=== Task item ===
For each record, copy the text exactly and omit any picture it holds.

=== Study material ===
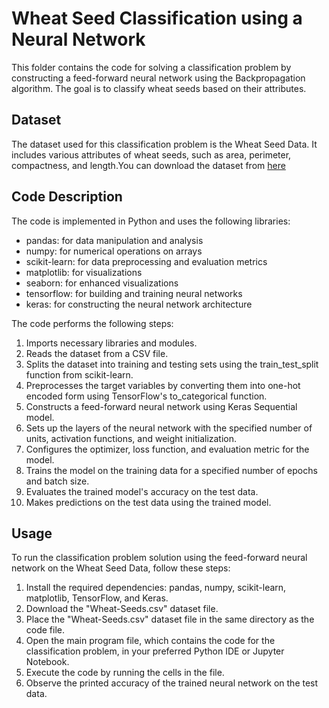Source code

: # Wheat Seed Classification using a Neural Network
This folder contains the code for solving a classification problem by constructing a feed-forward neural network using the Backpropagation algorithm. The goal is to classify wheat seeds based on their attributes.
## Dataset
The dataset used for this classification problem is the Wheat Seed Data. It includes various attributes of wheat seeds, such as area, perimeter, compactness, and length.You can download the dataset from [here](https://www.kaggle.com/datasets/jmcaro/wheat-seedsuci)
## Code Description
The code is implemented in Python and uses the following libraries:
* pandas: for data manipulation and analysis
* numpy: for numerical operations on arrays
* scikit-learn: for data preprocessing and evaluation metrics
* matplotlib: for visualizations
* seaborn: for enhanced visualizations
* tensorflow: for building and training neural networks
* keras: for constructing the neural network architecture

The code performs the following steps:
1. Imports necessary libraries and modules.
1. Reads the dataset from a CSV file.
1. Splits the dataset into training and testing sets using the train_test_split function from scikit-learn.
1. Preprocesses the target variables by converting them into one-hot encoded form using TensorFlow's to_categorical function.
1. Constructs a feed-forward neural network using Keras Sequential model.
1. Sets up the layers of the neural network with the specified number of units, activation functions, and weight initialization.
1. Configures the optimizer, loss function, and evaluation metric for the model.
1. Trains the model on the training data for a specified number of epochs and batch size.
1. Evaluates the trained model's accuracy on the test data.
1. Makes predictions on the test data using the trained model.

## Usage
To run the classification problem solution using the feed-forward neural network on the Wheat Seed Data, follow these steps:
1. Install the required dependencies: pandas, numpy, scikit-learn, matplotlib, TensorFlow, and Keras.
1. Download the "Wheat-Seeds.csv" dataset file.
1. Place the "Wheat-Seeds.csv" dataset file in the same directory as the code file.
1. Open the main program file, which contains the code for the classification problem, in your preferred Python IDE or Jupyter Notebook.
1. Execute the code by running the cells in the file.
1. Observe the printed accuracy of the trained neural network on the test data.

=== Response to the task ===
Source code

: # Wheat Seed Classification using a Neural Network
This folder contains the code for solving a classification problem by constructing a feed-forward neural network using the Backpropagation algorithm. The goal is to classify wheat seeds based on their attributes.
## Dataset
The dataset used for this classification problem is the Wheat Seed Data. It includes various attributes of wheat seeds, such as area, perimeter, compactness, and length.You can download the dataset from [here](https://www.kaggle.com/datasets/jmcaro/wheat-seedsuci)
## Code Description
The code is implemented in Python and uses the following libraries:
* pandas: for data manipulation and analysis
* numpy: for numerical operations on arrays
* scikit-learn: for data preprocessing and evaluation metrics
* matplotlib: for visualizations
* seaborn: for enhanced visualizations
* tensorflow: for building and training neural networks
* keras: for constructing the neural network architecture

The code performs the following steps:
1. Imports necessary libraries and modules.
1. Reads the dataset from a CSV file.
1. Splits the dataset into training and testing sets using the train_test_split function from scikit-learn.
1. Preprocesses the target variables by converting them into one-hot encoded form using TensorFlow's to_categorical function.
1. Constructs a feed-forward neural network using Keras Sequential model.
1. Sets up the layers of the neural network with the specified number of units, activation functions, and weight initialization.
1. Configures the optimizer, loss function, and evaluation metric for the model.
1. Trains the model on the training data for a specified number of epochs and batch size.
1. Evaluates the trained model's accuracy on the test data.
1. Makes predictions on the test data using the trained model.

## Usage
To run the classification problem solution using the feed-forward neural network on the Wheat Seed Data, follow these steps:
1. Install the required dependencies: pandas, numpy, scikit-learn, matplotlib, TensorFlow, and Keras.
1. Download the "Wheat-Seeds.csv" dataset file.
1. Place the "Wheat-Seeds.csv" dataset file in the same directory as the code file.
1. Open the main program file, which contains the code for the classification problem, in your preferred Python IDE or Jupyter Notebook.
1. Execute the code by running the cells in the file.
1. Observe the printed accuracy of the trained neural network on the test data.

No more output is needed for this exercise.